Skip to main content

Corgi Browser

Project description

CorgiBrowser: Scalable Web Crawling Framework

CorgiBrowser is an open-source Python framework focused at simplifying the process of web crawling and scraping. Built with scalability, efficiency, and ethical data collection in mind, it is designed for researchers, developers, and analysts who require robust data acquisition capabilities.

Documentation

readthedocs.org/projects/corgibrowser/

Table of Contents

Introduction

CorgiBrowser started from the need for a scalable solution that addresses the challenges of modern web crawling and scraping.

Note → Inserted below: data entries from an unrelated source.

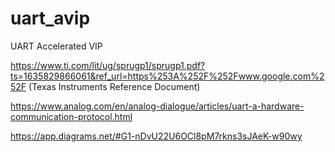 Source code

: # uart_avip
UART Accelerated VIP 

https://www.ti.com/lit/ug/sprugp1/sprugp1.pdf?ts=1635829866061&ref_url=https%253A%252F%252Fwww.google.com%252F (Texas Instruments Reference Document)

https://www.analog.com/en/analog-dialogue/articles/uart-a-hardware-communication-protocol.html

https://app.diagrams.net/#G1-nDvU22U6OCl8pM7rkns3sJAeK-w90wy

With the internet's exponential data growth, existing frameworks often fall short in scalability and customizability. CorgiBrowser, is an all tools included framework that focus on ethical data practices, presents a pioneering approach to distributed crawling and data management.

Key Features

  • Scalability: Supports large-scale data collection with a microservices architecture, enabling horizontal scaling on cloud platforms.
  • Distributed Crawling: Offers configurable crawlers with priority settings for tailored crawling strategies.
  • Use of Custom Scraping Templates: Facilitates the integration of custom templates for precise data extraction.
  • Ethical Crawling: Complies with robots.txt standards and employs throttling to minimize the impact on web resources.
  • Cloud Integration: Works with cloud storage solutions for efficient data management and scalability.

Depencencies

Getting Started

To install CorgiBrowser, run the following command:

pip install corgibrowser

To initialize a Crawler instance:

import os
from dotenv import load_dotenv
from corgibrowser.corgi_cloud_integration.cloud_integration import CloudIntegration
from corgibrowser.corgi_datasets.DataSetsManager import DataSetsManager
from corgibrowser.corgi_settings.SettingsManager import SettingsManager
from corgibrowser.corgi_crawler.crawler import *

# Load Settings Manager
settings_manager = SettingsManager()
load_dotenv()
settings_manager.CLOUD["AZURE_STORAGE_ACCOUNT_NAME"] = os.getenv("AZURE_STORAGE_ACCOUNT_NAME")
settings_manager.CLOUD["AZURE_STORAGE_ACCOUNT_KEY"] = os.getenv("AZURE_STORAGE_ACCOUNT_KEY")

# Set Up cloud
CloudIntegration(settings_manager = settings_manager)
cloud_integration = CloudIntegration( settings_manager = settings_manager )
cloud_integration.initialize()

# Add Initial URLs
for url in DataSetsManager.load_usa_newspaper_urls():
    cloud_integration.add_url_to_queue(url)

# Crawl
crawler = WebCrawler(cloud_integration = cloud_integration, settings_manager=settings_manager )
crawler.initialize()
crawler.start()

To initialize a Scraper instance:

import os
from dotenv import load_dotenv
from corgibrowser.corgi_cloud_integration.cloud_integration import CloudIntegration
from corgibrowser.corgi_settings.SettingsManager import SettingsManager
from corgibrowser.corgi_webscraping.scraper import Scraper

# Load Settings Manager
settings_manager = SettingsManager()
load_dotenv()
settings_manager.CLOUD["AZURE_STORAGE_ACCOUNT_NAME"] = os.getenv("AZURE_STORAGE_ACCOUNT_NAME")
settings_manager.CLOUD["AZURE_STORAGE_ACCOUNT_KEY"] = os.getenv("AZURE_STORAGE_ACCOUNT_KEY")

# Set Up cloud
CloudIntegration(settings_manager = settings_manager)
cloud_integration = CloudIntegration( settings_manager = settings_manager )
cloud_integration.initialize()

# Scrape
scraper = Scraper(cloud_integration = cloud_integration, settings_manager=settings_manager )
scraper.initialize()
scraper.start()

Demos

Link to demo applications and tutorials.

Background

Developed for Jose Enriquez's Master's Thesis in Computer Engineering, CorgiBrowser aims to democratize access to web data through ethical and efficient crawling. CorgiBrowser objective is to represent a significant step in merging web crawling, cloud technologies, and data analysis. This integration enhances scalability, efficiency, and the ability to perform comprehensive data processing, establishing a new benchmark in data collection technologies.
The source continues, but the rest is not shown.